BEGIN

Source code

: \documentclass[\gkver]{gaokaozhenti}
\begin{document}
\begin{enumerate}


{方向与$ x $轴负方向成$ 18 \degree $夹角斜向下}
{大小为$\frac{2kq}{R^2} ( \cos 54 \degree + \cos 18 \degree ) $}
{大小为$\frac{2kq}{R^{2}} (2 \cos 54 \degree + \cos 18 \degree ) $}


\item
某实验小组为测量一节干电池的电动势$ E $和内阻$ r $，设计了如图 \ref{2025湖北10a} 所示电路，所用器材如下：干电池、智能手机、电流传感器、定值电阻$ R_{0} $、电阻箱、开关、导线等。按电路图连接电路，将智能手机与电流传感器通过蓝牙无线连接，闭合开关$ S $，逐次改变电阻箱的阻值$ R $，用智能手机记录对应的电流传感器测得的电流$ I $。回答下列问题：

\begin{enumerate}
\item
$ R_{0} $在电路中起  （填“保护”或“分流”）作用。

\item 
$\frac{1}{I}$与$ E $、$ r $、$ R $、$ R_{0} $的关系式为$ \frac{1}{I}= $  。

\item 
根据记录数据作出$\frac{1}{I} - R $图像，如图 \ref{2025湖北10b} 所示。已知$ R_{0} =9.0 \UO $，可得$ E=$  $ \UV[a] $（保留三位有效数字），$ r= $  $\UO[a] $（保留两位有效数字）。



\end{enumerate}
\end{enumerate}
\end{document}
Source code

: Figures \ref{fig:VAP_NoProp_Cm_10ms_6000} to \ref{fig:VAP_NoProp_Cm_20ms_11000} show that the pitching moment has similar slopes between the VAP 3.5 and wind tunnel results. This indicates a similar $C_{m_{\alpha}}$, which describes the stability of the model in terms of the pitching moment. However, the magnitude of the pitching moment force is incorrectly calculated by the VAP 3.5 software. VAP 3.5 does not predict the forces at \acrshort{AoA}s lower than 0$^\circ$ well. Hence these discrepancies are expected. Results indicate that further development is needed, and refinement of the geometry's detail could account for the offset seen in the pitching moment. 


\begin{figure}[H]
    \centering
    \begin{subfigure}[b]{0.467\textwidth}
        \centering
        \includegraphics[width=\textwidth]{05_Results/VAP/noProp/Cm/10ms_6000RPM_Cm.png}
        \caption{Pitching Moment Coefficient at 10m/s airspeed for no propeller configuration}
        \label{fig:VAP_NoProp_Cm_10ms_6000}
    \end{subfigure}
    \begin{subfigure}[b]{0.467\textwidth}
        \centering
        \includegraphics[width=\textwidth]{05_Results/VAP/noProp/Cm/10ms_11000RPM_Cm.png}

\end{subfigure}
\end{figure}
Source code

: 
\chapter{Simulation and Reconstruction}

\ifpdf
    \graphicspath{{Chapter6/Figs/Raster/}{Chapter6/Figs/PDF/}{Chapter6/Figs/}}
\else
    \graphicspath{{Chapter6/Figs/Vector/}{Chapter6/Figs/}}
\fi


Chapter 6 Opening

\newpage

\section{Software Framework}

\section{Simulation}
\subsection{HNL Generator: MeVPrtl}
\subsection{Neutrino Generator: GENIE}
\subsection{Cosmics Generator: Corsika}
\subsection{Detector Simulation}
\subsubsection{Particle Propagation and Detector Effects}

END

## Exercise goal
Each of the records should be written out again, exactly as it reads.

## Answer section
Source code

: \documentclass[\gkver]{gaokaozhenti}
\begin{document}
\begin{enumerate}


{方向与$ x $轴负方向成$ 18 \degree $夹角斜向下}
{大小为$\frac{2kq}{R^2} ( \cos 54 \degree + \cos 18 \degree ) $}
{大小为$\frac{2kq}{R^{2}} (2 \cos 54 \degree + \cos 18 \degree ) $}


\item
某实验小组为测量一节干电池的电动势$ E $和内阻$ r $，设计了如图 \ref{2025湖北10a} 所示电路，所用器材如下：干电池、智能手机、电流传感器、定值电阻$ R_{0} $、电阻箱、开关、导线等。按电路图连接电路，将智能手机与电流传感器通过蓝牙无线连接，闭合开关$ S $，逐次改变电阻箱的阻值$ R $，用智能手机记录对应的电流传感器测得的电流$ I $。回答下列问题：

\begin{enumerate}
\item
$ R_{0} $在电路中起  （填“保护”或“分流”）作用。

\item 
$\frac{1}{I}$与$ E $、$ r $、$ R $、$ R_{0} $的关系式为$ \frac{1}{I}= $  。

\item 
根据记录数据作出$\frac{1}{I} - R $图像，如图 \ref{2025湖北10b} 所示。已知$ R_{0} =9.0 \UO $，可得$ E=$  $ \UV[a] $（保留三位有效数字），$ r= $  $\UO[a] $（保留两位有效数字）。



\end{enumerate}
\end{enumerate}
\end{document}
Source code

: Figures \ref{fig:VAP_NoProp_Cm_10ms_6000} to \ref{fig:VAP_NoProp_Cm_20ms_11000} show that the pitching moment has similar slopes between the VAP 3.5 and wind tunnel results. This indicates a similar $C_{m_{\alpha}}$, which describes the stability of the model in terms of the pitching moment. However, the magnitude of the pitching moment force is incorrectly calculated by the VAP 3.5 software. VAP 3.5 does not predict the forces at \acrshort{AoA}s lower than 0$^\circ$ well. Hence these discrepancies are expected. Results indicate that further development is needed, and refinement of the geometry's detail could account for the offset seen in the pitching moment. 


\begin{figure}[H]
    \centering
    \begin{subfigure}[b]{0.467\textwidth}
        \centering
        \includegraphics[width=\textwidth]{05_Results/VAP/noProp/Cm/10ms_6000RPM_Cm.png}
        \caption{Pitching Moment Coefficient at 10m/s airspeed for no propeller configuration}
        \label{fig:VAP_NoProp_Cm_10ms_6000}
    \end{subfigure}
    \begin{subfigure}[b]{0.467\textwidth}
        \centering
        \includegraphics[width=\textwidth]{05_Results/VAP/noProp/Cm/10ms_11000RPM_Cm.png}

\end{subfigure}
\end{figure}
Source code

: 
\chapter{Simulation and Reconstruction}

\ifpdf
    \graphicspath{{Chapter6/Figs/Raster/}{Chapter6/Figs/PDF/}{Chapter6/Figs/}}
\else
    \graphicspath{{Chapter6/Figs/Vector/}{Chapter6/Figs/}}
\fi


Chapter 6 Opening

\newpage

\section{Software Framework}

\section{Simulation}
\subsection{HNL Generator: MeVPrtl}
\subsection{Neutrino Generator: GENIE}
\subsection{Cosmics Generator: Corsika}
\subsection{Detector Simulation}
\subsubsection{Particle Propagation and Detector Effects}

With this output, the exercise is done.